When I was seven or maybe eight, summer vacation was freedom. I would be free of classes, sitting, listening to a teacher, reading from a book, studying a blackboard. I would be free from test-taking anxiety and fear of maybe failing them. Having nothing required of me that would elicit emotional responses was my definition of a summer vacation.
Until I had to take swimming lessons.
“C’mon we’re going to the country club to start your lessons,” my mother said waving her arm to hurry my pace. Until then, I saw the country club where I could have a kiddie cocktail, fancy cold shrimp hooked over a short glass, and an ice cream sundae encased in a chocolate shell. The country club was no longer a special place, but a place to be avoided.
Most would think kids that age would be eager to dive into a classroom of chlorinated water. But for me, this was one classroom I feared. I didn’t want to learn how to swim; I was afraid of water. Water had no boundaries but I reasoned as long as my toes could skim the rough cement of the pool’s bottom and my hands could slide along the stainless steel rails, I was safe. I could feel the pool’s boundaries.
Lesson day Saturday morning was in full color and motion and Mom and I arrived early at the club’s swimming pool. “Okay, go ahead, you can take off your robe,” she said, pulling a pair of lounge chairs together to set up a base camp. Standing exposed, and clothed in fear of what I would soon be asked, I shook from the early morning chill, wishing the sun to quickly awaken and to melt my goose bumps away. I needed the sun to wrap me in comfort.
While waiting for my instructor, I sat at the pool’s edge with my feet dangling in sparkling water in a color that matched the sky. A visual chant of dancing ripples was mesmerizing as I welcomed the flirtation inching toward me. The sparkling water’s invitation to join her enchanted me.
My stare deeper into the bottomless pool became hypnotic; I lost my sense of place. I believed I could see a depth far greater than it truly was.
The quickly rising sun wrapped my shoulders in warmth encouraging a trance-like state. I inched closer to the edge. I succumbed. I was under water.
The gurgling in my water-filled ears was relentless. I was a buoy, bobbing and twirling. Was I near the surface or at the bottom? I remembered the nuns at school teaching me that a conversation with God was as important to my education as was getting good grades. “Pray to God, evoke him in daily prayer, and you’ll be closer to him. Trust in him and you won’t need to fear anything,” Sister Benedicta said. I believed her. Her authoritarian tone was just as buttoned-up as were her commanding words. While chasing the light like a beacon guiding me to the water’s surface, I prayed. “Help, come get me God, which way do I go? Please show me the way.” That’s when I found light. Or did the light find me?

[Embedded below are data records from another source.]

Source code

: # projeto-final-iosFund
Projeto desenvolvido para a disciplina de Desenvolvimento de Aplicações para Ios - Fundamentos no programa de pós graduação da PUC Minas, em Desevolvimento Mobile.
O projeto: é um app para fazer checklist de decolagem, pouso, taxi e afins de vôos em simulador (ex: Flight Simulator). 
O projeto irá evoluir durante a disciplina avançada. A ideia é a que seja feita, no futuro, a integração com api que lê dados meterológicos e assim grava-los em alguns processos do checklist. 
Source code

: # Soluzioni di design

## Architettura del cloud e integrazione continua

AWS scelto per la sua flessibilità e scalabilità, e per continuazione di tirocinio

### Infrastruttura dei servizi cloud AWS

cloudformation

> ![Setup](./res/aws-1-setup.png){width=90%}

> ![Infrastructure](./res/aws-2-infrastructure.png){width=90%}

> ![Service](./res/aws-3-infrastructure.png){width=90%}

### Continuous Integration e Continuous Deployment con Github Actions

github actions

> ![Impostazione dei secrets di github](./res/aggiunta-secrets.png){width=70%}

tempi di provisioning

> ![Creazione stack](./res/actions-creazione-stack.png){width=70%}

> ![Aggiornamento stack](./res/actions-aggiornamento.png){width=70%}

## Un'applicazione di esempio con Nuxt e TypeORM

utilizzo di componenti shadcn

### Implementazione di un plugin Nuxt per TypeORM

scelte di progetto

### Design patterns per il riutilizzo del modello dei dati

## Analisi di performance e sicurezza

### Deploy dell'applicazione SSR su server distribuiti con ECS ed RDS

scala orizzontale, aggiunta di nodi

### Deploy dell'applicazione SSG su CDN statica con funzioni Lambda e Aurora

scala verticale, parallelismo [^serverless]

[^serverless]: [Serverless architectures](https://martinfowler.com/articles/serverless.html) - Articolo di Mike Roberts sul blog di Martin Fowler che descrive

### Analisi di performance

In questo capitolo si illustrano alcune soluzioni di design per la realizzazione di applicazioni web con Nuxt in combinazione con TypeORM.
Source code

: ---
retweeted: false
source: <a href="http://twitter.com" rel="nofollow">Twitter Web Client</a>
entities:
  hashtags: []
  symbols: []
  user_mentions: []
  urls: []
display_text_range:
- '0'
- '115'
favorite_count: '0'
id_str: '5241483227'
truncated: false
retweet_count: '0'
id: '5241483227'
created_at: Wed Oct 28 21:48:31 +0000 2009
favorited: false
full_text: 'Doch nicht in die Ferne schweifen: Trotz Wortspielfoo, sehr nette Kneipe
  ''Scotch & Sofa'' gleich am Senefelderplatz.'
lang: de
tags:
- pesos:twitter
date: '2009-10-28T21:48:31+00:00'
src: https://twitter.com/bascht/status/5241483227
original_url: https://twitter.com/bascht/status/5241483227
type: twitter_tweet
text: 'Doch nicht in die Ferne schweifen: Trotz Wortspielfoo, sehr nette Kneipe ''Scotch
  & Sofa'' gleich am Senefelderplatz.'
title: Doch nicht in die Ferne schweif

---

I fanned my arms and kicked my legs with eyes wide open. A force grabbed me in the air and I landed on dry cement. Brightness from the sun’s reflection off white cement made my eyes shut as I recalled visions of where I was while swaying as if still floating. My savior wrapped me in a towel and rushed me to the arms of my unsuspecting mother.
I wonder today how I went from being fearful to be being fearless? Why was I first fearful of the water and then after staring into the bottomless pool I was fearless? Was it divine interception, my shout-out to God, that stopped me from a bad outcome? Perhaps my call to God in prayer guided me to the water’s surface. But then maybe my uncontrollable thrashing and wave-making caught the lifeguard’s attention.
What I do know is when I let go of my fear while sitting on the edge, I trusted that everything would be just fine.
Letting go of our fears and opening our eyes can take us to places we would otherwise have never been.
Today, I am unsure of how I ended up in the water from sitting at the pool’s edge. But I realize that sometimes when you feel as if you are lost, spinning, fearful of where you are, open your eyes, trust, and you will eventually find the safety of the surface.
Sometimes we have to let go and follow the light.